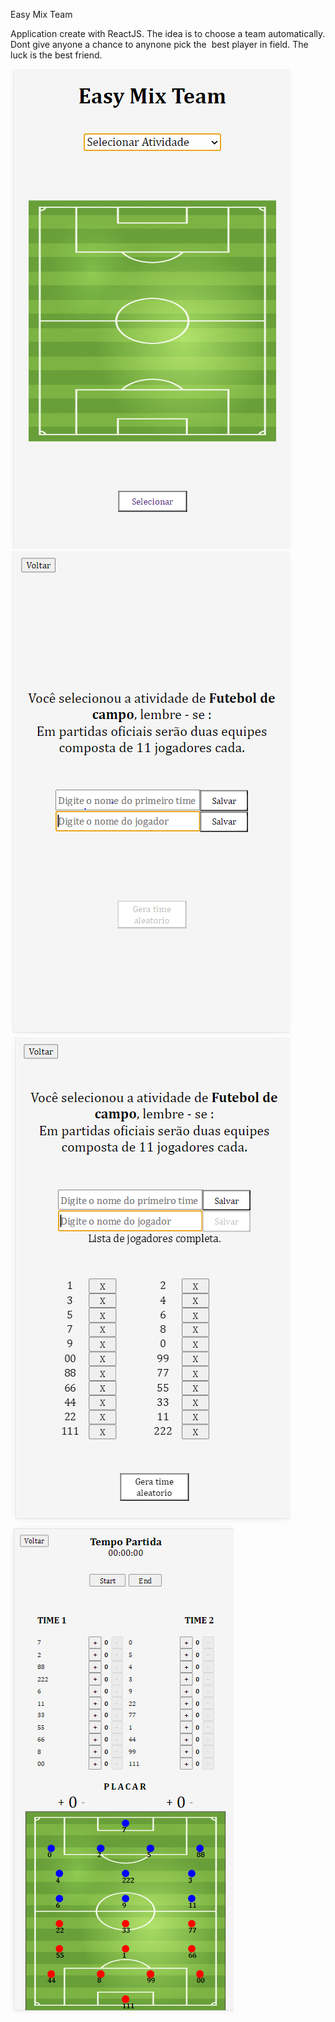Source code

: Easy Mix Team

Application create with ReactJS. The idea is to choose a team automatically. Dont give anyone a chance to anynone pick the  best player in field. The luck is the best friend.

![Alt text](https://github.com/wallaceSansanoski/random-match/blob/main/easy%20mix%20team%201.PNG)
![Alt text](https://github.com/wallaceSansanoski/random-match/blob/main/easy%20mix%20team%202.PNG)
![Alt text](https://github.com/wallaceSansanoski/random-match/blob/main/easy%20mix%20team%203.PNG)
![Alt text](https://github.com/wallaceSansanoski/random-match/blob/main/easy%20mi%20tea%204.PNG)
• • • •
» **Task description**: A word-for-word copy of all the records above is required, with the pictures left out.

» **Answer space**:
Source code

: Easy Mix Team

Application create with ReactJS. The idea is to choose a team automatically. Dont give anyone a chance to anynone pick the  best player in field. The luck is the best friend.

![Alt text](https://github.com/wallaceSansanoski/random-match/blob/main/easy%20mix%20team%201.PNG)
![Alt text](https://github.com/wallaceSansanoski/random-match/blob/main/easy%20mix%20team%202.PNG)
![Alt text](https://github.com/wallaceSansanoski/random-match/blob/main/easy%20mix%20team%203.PNG)
![Alt text](https://github.com/wallaceSansanoski/random-match/blob/main/easy%20mi%20tea%204.PNG)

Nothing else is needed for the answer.